2. Für die Erhaltung und Nutzung liegen städtebauliche Gründe vor. Das Objekt liegt auf einem Eckgrundstück im Zentrum Viersens und hebt sich durch seine markante kubische Gestalt im Straßenraum hervor, ohne jedoch die Maßstäblichkeit zu sprengen.

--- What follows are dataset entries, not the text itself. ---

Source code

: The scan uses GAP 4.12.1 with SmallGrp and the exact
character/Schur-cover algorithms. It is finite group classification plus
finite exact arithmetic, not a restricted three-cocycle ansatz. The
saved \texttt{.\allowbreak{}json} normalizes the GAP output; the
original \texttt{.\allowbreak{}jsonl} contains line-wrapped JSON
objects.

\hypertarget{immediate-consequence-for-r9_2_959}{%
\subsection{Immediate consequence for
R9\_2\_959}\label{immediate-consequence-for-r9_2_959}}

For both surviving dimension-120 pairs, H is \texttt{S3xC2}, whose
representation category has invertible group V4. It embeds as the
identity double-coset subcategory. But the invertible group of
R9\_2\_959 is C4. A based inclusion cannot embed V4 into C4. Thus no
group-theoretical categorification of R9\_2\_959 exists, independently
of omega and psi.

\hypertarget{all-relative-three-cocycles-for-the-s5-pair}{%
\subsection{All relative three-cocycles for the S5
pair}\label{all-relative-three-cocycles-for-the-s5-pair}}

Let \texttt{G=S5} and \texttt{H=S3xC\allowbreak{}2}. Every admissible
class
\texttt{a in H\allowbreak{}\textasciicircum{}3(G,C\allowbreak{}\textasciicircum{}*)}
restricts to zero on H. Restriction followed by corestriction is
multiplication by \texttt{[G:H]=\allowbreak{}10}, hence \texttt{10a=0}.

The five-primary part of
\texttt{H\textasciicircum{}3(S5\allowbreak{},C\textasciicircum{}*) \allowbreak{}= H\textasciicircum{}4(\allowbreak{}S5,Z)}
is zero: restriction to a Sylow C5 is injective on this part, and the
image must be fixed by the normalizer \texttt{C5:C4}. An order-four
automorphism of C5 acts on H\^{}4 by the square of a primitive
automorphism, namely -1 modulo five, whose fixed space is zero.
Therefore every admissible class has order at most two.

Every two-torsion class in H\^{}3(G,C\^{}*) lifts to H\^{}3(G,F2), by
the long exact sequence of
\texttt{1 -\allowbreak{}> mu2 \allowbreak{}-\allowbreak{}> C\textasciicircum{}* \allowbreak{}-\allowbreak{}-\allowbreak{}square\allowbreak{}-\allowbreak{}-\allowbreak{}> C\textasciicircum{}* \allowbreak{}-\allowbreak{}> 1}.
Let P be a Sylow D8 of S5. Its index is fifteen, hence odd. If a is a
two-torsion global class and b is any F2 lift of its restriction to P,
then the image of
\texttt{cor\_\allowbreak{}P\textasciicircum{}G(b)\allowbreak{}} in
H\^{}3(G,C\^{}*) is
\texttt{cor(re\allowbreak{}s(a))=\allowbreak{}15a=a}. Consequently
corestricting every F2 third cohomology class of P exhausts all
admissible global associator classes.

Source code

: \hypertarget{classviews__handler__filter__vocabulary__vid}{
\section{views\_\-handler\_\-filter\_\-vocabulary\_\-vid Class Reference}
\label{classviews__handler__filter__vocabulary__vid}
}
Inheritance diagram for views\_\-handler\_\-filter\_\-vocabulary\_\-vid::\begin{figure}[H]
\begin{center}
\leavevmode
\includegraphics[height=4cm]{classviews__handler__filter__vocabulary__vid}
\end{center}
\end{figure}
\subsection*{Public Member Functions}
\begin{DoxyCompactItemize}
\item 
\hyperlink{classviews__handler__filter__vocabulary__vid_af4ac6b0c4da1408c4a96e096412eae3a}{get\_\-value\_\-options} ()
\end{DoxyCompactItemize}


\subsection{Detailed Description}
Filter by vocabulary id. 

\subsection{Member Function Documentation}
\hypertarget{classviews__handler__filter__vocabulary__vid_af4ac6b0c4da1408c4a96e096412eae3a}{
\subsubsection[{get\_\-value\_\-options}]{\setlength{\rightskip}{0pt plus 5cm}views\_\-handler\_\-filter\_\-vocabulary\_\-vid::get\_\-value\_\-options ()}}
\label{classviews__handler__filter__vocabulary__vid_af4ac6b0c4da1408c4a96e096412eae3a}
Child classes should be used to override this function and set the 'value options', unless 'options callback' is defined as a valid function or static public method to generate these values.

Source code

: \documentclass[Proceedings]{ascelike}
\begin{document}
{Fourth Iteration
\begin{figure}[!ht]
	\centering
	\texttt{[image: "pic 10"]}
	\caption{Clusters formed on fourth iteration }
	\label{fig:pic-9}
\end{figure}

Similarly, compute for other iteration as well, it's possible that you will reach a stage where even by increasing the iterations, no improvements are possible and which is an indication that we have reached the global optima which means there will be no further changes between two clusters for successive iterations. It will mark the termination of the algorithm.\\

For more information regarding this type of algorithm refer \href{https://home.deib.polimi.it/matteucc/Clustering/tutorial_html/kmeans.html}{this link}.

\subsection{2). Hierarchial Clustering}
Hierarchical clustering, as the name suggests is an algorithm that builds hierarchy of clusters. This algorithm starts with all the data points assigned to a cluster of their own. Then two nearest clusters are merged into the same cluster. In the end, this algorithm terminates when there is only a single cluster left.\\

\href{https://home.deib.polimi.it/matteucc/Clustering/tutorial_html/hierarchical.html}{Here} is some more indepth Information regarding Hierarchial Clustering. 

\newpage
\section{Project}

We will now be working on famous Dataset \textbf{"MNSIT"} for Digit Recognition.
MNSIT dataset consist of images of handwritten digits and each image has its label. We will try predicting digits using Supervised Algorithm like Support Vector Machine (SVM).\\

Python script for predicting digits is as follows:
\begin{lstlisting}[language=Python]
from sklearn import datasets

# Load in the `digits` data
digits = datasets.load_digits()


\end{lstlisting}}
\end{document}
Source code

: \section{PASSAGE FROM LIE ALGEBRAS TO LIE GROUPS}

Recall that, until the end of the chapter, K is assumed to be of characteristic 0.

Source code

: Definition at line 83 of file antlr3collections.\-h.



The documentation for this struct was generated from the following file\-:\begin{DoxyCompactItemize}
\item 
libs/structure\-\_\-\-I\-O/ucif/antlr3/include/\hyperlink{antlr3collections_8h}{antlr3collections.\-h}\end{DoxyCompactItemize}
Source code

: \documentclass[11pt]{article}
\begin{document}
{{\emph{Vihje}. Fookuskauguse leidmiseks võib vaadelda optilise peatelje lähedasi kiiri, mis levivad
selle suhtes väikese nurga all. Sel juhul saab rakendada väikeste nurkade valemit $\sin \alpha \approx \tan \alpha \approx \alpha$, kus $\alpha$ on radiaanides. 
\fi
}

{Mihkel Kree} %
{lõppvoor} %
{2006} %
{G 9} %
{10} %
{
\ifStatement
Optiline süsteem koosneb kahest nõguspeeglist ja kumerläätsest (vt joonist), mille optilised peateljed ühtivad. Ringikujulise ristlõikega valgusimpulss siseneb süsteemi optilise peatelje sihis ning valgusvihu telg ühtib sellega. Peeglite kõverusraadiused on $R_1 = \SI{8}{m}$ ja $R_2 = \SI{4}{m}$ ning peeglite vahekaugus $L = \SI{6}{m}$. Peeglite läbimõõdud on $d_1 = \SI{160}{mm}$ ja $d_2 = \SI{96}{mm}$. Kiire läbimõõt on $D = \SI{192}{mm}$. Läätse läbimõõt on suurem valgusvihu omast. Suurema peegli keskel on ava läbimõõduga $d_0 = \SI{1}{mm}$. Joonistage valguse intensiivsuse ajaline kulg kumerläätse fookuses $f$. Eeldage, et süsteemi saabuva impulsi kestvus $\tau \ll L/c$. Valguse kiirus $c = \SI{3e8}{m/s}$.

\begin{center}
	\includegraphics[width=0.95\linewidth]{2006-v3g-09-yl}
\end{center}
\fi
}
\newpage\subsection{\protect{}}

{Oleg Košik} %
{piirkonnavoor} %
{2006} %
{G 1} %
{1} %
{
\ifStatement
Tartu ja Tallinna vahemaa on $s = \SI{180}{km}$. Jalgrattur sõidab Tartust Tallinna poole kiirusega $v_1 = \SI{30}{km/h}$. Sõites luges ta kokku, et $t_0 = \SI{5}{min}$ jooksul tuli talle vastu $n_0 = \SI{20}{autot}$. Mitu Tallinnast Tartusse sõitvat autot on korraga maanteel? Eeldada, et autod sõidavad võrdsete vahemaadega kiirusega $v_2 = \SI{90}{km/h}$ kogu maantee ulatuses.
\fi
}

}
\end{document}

3. Für die Erhaltung und Nutzung liegen ortsgeschichtliche Gründe vor, da das Gebäude im Verband mit der evangelischen Kirche die evangelische Tradition bis in die Nachkriegszeit in Viersen dokumentiert (s.a. I,2). Nach dem Kriege hatte sich die Zahl der evangelischen Gemeindemitglieder durch Zuzug von Flüchtlingen verdreifacht. Darüber hinaus ist es ein gut erhaltenes Zeugnis des für Viersen bedeutenden Architekten Wilhelm Esser, der zahlreiche Bauten in Viersen errichtete und auch damit Bautradition in Viersen geschrieben hat (u.a. Stadtbad 1906).

Zusammenfassend ist festzuhalten, dass das evangelische Gemeindehaus in Viersen gem. § 2 DSchG NW bedeutend ist für die Geschichte des Menschen und für die Stadt Viersen und für seine Erhaltung und Nutzung architekturgeschichtliche, städtebauliche und ortsgeschichtliche Gründe vorliegen.